### Exercise inputs ###
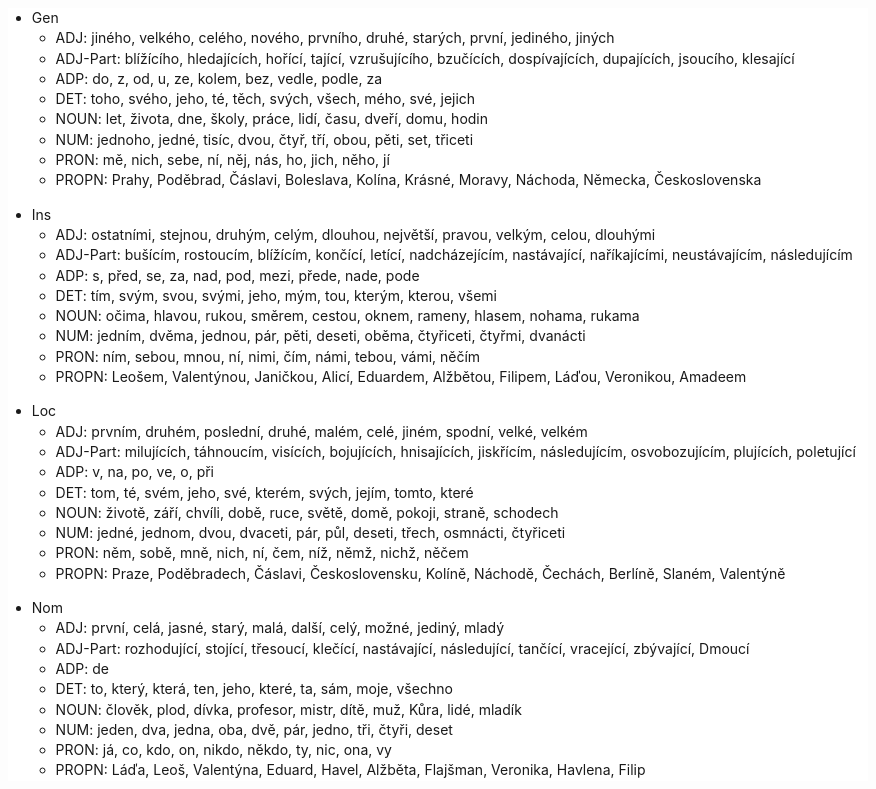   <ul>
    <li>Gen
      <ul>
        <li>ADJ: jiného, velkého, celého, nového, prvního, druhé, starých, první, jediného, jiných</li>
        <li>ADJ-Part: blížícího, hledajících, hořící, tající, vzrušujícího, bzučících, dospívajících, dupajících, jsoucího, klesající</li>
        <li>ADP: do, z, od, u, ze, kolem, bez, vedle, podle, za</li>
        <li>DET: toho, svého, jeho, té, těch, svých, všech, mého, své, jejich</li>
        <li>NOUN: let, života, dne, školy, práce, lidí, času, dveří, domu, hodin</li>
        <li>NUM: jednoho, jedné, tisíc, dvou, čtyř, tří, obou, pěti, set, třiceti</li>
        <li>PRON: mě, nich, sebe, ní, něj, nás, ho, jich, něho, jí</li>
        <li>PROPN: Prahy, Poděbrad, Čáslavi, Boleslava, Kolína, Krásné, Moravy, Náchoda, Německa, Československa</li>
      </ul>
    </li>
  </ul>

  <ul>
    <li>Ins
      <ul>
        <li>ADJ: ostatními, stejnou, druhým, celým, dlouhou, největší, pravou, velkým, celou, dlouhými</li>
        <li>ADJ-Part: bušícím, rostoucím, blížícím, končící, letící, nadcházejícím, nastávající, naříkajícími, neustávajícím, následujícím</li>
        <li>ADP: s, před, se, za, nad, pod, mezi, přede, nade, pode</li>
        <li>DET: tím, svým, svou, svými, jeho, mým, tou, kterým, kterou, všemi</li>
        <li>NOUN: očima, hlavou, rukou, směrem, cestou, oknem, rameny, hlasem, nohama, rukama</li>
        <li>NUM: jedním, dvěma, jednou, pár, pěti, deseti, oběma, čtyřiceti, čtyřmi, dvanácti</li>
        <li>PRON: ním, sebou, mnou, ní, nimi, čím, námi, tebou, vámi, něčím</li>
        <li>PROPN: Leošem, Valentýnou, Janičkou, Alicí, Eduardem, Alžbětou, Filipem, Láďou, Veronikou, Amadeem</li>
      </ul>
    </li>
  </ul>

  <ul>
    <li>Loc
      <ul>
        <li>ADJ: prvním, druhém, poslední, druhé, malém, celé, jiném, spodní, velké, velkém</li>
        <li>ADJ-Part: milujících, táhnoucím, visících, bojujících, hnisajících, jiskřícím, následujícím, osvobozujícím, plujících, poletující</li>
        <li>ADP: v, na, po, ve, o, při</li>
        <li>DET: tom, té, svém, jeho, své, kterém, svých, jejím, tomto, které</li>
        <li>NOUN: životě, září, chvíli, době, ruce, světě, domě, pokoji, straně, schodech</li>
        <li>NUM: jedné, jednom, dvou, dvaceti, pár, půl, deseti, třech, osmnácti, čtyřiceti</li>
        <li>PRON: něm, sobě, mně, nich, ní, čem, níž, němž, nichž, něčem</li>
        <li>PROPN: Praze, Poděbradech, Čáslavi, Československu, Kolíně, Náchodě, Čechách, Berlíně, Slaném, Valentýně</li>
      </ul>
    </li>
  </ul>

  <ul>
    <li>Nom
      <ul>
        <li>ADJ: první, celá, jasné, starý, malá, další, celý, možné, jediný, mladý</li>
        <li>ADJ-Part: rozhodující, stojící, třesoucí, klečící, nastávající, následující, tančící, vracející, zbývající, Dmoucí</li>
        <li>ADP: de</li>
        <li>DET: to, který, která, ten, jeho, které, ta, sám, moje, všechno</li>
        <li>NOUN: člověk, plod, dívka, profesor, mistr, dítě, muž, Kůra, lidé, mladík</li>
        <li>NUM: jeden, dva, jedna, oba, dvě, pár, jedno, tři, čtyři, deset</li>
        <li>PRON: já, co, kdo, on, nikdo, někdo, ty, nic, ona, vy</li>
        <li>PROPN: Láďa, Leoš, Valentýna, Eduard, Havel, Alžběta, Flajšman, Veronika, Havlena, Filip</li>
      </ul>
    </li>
###
### Problem statement:
Filter the records for lines holding the string "svých". Copy each one.

### Solution below:
        <li>DET: toho, svého, jeho, té, těch, svých, všech, mého, své, jejich</li>
        <li>DET: tom, té, svém, jeho, své, kterém, svých, jejím, tomto, které</li>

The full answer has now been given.